Ages
Don’t own anything and this is just an example of why.
Author: Dimitri Aidan
Beta: Mechante Fille, who is the best in the world if she can somehow suffer through this 100_comm with me. She’s promised to help protect me from any pitchfork wielding crowds that may show up.
Universe: Young Avengers do Earth 295: Age of Apocalypse
Warnings: Major/Minor character death, OOC (Though Teddy is still Teddy at heart, it’s just buried underneath years of training.). And really really inappropriate "Princess Bride' quotes. Like I said, he's still Teddy and thus a dork.
Pairings: Various implied things.
Prompt: 89, She
Timeline: If I had to give this a timeline I’d say…after the Scarlet Witch died and before Factor X 1.
Notes: I look back on AoA fondly, mainly for X-Man and Blink, and I think every title should suffer through it. As always, the table gave me an excuse.
Linky:
My Big Damn Young Avengers TableSummary: Sinister created hybrid soldiers using alien material.
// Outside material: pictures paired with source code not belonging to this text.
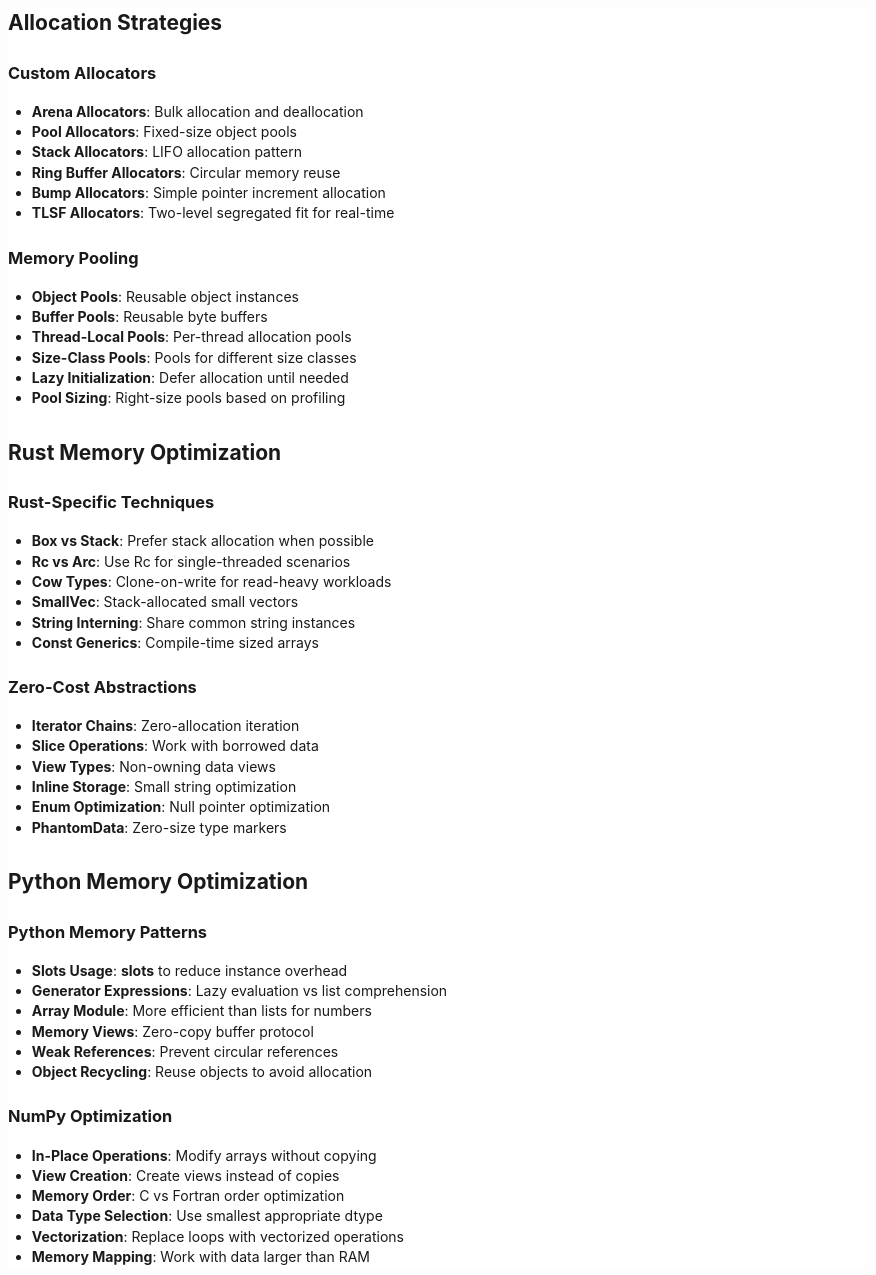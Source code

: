 ## Allocation Strategies
### Custom Allocators
- **Arena Allocators**: Bulk allocation and deallocation
- **Pool Allocators**: Fixed-size object pools
- **Stack Allocators**: LIFO allocation pattern
- **Ring Buffer Allocators**: Circular memory reuse
- **Bump Allocators**: Simple pointer increment allocation
- **TLSF Allocators**: Two-level segregated fit for real-time

### Memory Pooling
- **Object Pools**: Reusable object instances
- **Buffer Pools**: Reusable byte buffers
- **Thread-Local Pools**: Per-thread allocation pools
- **Size-Class Pools**: Pools for different size classes
- **Lazy Initialization**: Defer allocation until needed
- **Pool Sizing**: Right-size pools based on profiling

## Rust Memory Optimization
### Rust-Specific Techniques
- **Box vs Stack**: Prefer stack allocation when possible
- **Rc vs Arc**: Use Rc for single-threaded scenarios
- **Cow Types**: Clone-on-write for read-heavy workloads
- **SmallVec**: Stack-allocated small vectors
- **String Interning**: Share common string instances
- **Const Generics**: Compile-time sized arrays

### Zero-Cost Abstractions
- **Iterator Chains**: Zero-allocation iteration
- **Slice Operations**: Work with borrowed data
- **View Types**: Non-owning data views
- **Inline Storage**: Small string optimization
- **Enum Optimization**: Null pointer optimization
- **PhantomData**: Zero-size type markers

## Python Memory Optimization
### Python Memory Patterns
- **Slots Usage**: __slots__ to reduce instance overhead
- **Generator Expressions**: Lazy evaluation vs list comprehension
- **Array Module**: More efficient than lists for numbers
- **Memory Views**: Zero-copy buffer protocol
- **Weak References**: Prevent circular references
- **Object Recycling**: Reuse objects to avoid allocation

### NumPy Optimization
- **In-Place Operations**: Modify arrays without copying
- **View Creation**: Create views instead of copies
- **Memory Order**: C vs Fortran order optimization
- **Data Type Selection**: Use smallest appropriate dtype
- **Vectorization**: Replace loops with vectorized operations
- **Memory Mapping**: Work with data larger than RAM
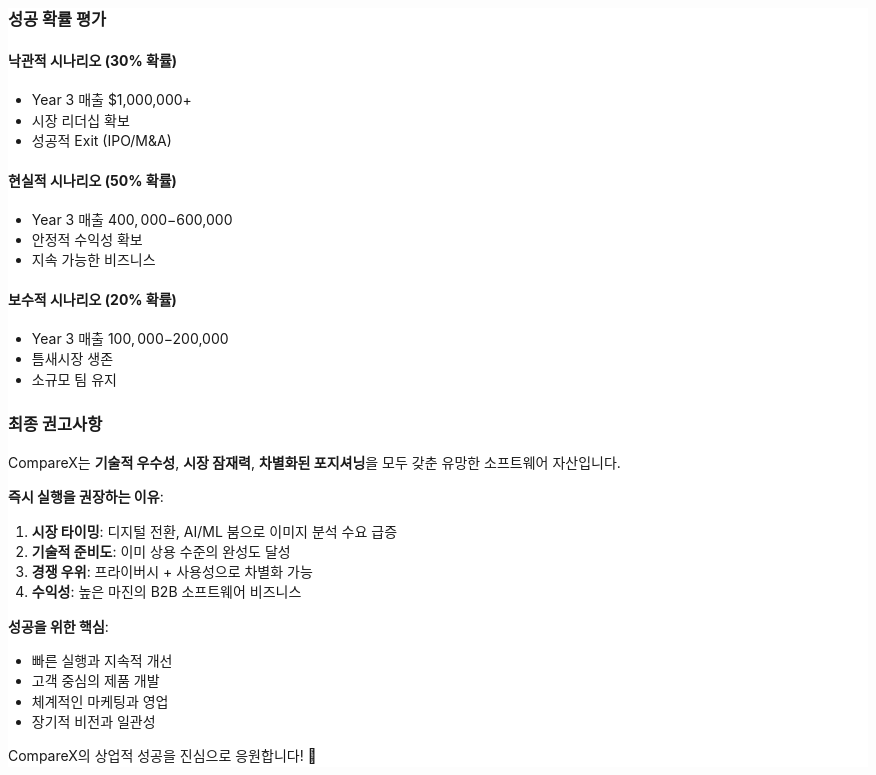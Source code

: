 ### 성공 확률 평가

#### 낙관적 시나리오 (30% 확률)
- Year 3 매출 $1,000,000+
- 시장 리더십 확보
- 성공적 Exit (IPO/M&A)

#### 현실적 시나리오 (50% 확률)  
- Year 3 매출 $400,000-$600,000
- 안정적 수익성 확보
- 지속 가능한 비즈니스

#### 보수적 시나리오 (20% 확률)
- Year 3 매출 $100,000-$200,000  
- 틈새시장 생존
- 소규모 팀 유지

### 최종 권고사항

CompareX는 **기술적 우수성**, **시장 잠재력**, **차별화된 포지셔닝**을 모두 갖춘 유망한 소프트웨어 자산입니다. 

**즉시 실행을 권장하는 이유**:

1. **시장 타이밍**: 디지털 전환, AI/ML 붐으로 이미지 분석 수요 급증
2. **기술적 준비도**: 이미 상용 수준의 완성도 달성
3. **경쟁 우위**: 프라이버시 + 사용성으로 차별화 가능
4. **수익성**: 높은 마진의 B2B 소프트웨어 비즈니스

**성공을 위한 핵심**:
- 빠른 실행과 지속적 개선
- 고객 중심의 제품 개발  
- 체계적인 마케팅과 영업
- 장기적 비전과 일관성

CompareX의 상업적 성공을 진심으로 응원합니다! 🚀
Shifter, a member of the Elite Mutant Force and one of Sinister’s ‘sons,’ is one of those hybrids.
0000000000000000000
Prompt 89: She
Better when I’m older
0000000000000000000
The Breeding Pens, a literal sea of humanity and low-level, non-conforming mutants, packed in so tightly they had to learn to sleep upright or risk being trampled into the mud like so much trash. The place reeked of sweat and filth and death all the time. The Pen he was floating above was a good three days from their turn in the showers and, even though he was carefully downwind, it was nearly overwhelming.
Fortunately he had the option of taking a form with no nose; the others weren’t so lucky.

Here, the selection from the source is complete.